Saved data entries
BEGIN

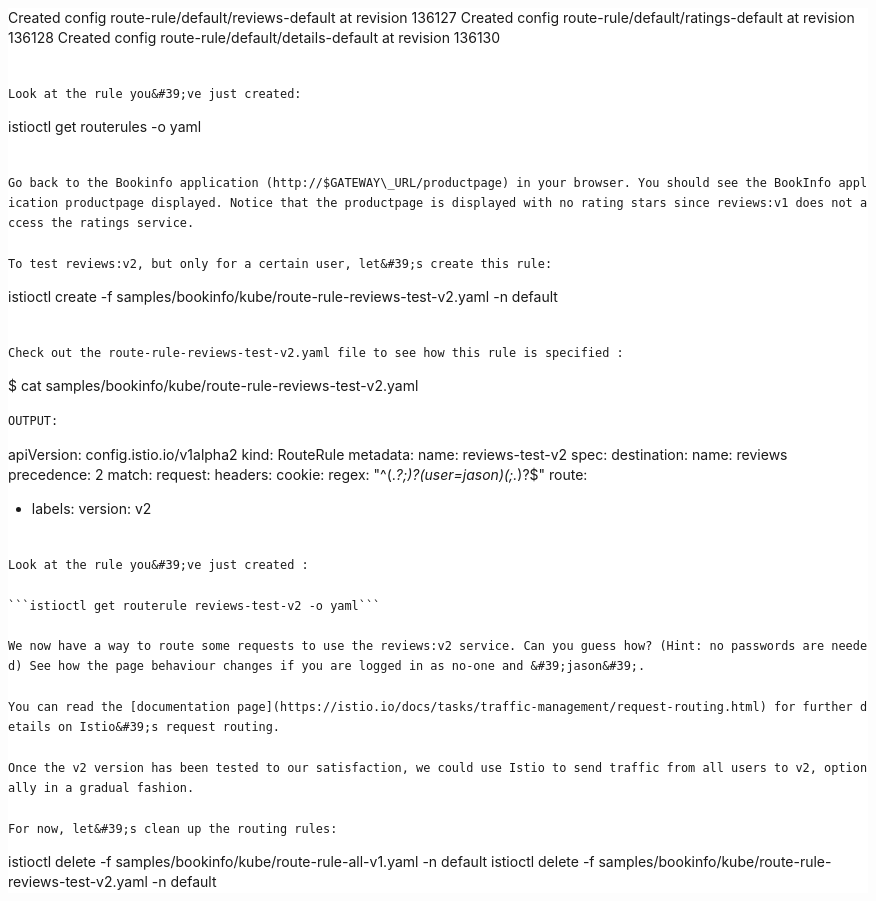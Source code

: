 Created config route-rule/default/reviews-default at revision 136127
Created config route-rule/default/ratings-default at revision 136128
Created config route-rule/default/details-default at revision 136130
```

Look at the rule you&#39;ve just created:

```
istioctl get routerules -o yaml
```

Go back to the Bookinfo application (http://$GATEWAY\_URL/productpage) in your browser. You should see the BookInfo application productpage displayed. Notice that the productpage is displayed with no rating stars since reviews:v1 does not access the ratings service.

To test reviews:v2, but only for a certain user, let&#39;s create this rule:

```
istioctl create -f samples/bookinfo/kube/route-rule-reviews-test-v2.yaml -n default
```

Check out the route-rule-reviews-test-v2.yaml file to see how this rule is specified :

```
$ cat samples/bookinfo/kube/route-rule-reviews-test-v2.yaml
```
OUTPUT:
```
apiVersion: config.istio.io/v1alpha2
kind: RouteRule
metadata:
  name: reviews-test-v2
spec:
  destination:
    name: reviews
  precedence: 2
  match:
    request:
      headers:
        cookie:
          regex: "^(.*?;)?(user=jason)(;.*)?$"
  route:
  - labels:
      version: v2
```

Look at the rule you&#39;ve just created :

```istioctl get routerule reviews-test-v2 -o yaml```

We now have a way to route some requests to use the reviews:v2 service. Can you guess how? (Hint: no passwords are needed) See how the page behaviour changes if you are logged in as no-one and &#39;jason&#39;.

You can read the [documentation page](https://istio.io/docs/tasks/traffic-management/request-routing.html) for further details on Istio&#39;s request routing.

Once the v2 version has been tested to our satisfaction, we could use Istio to send traffic from all users to v2, optionally in a gradual fashion.

For now, let&#39;s clean up the routing rules:

```
istioctl delete -f samples/bookinfo/kube/route-rule-all-v1.yaml -n default
istioctl delete -f samples/bookinfo/kube/route-rule-reviews-test-v2.yaml -n default
```
```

END

Whenever the word "this" shows up in a line of the entries, list that line.

Answer area
To test reviews:v2, but only for a certain user, let&#39;s create this rule:
Check out the route-rule-reviews-test-v2.yaml file to see how this rule is specified :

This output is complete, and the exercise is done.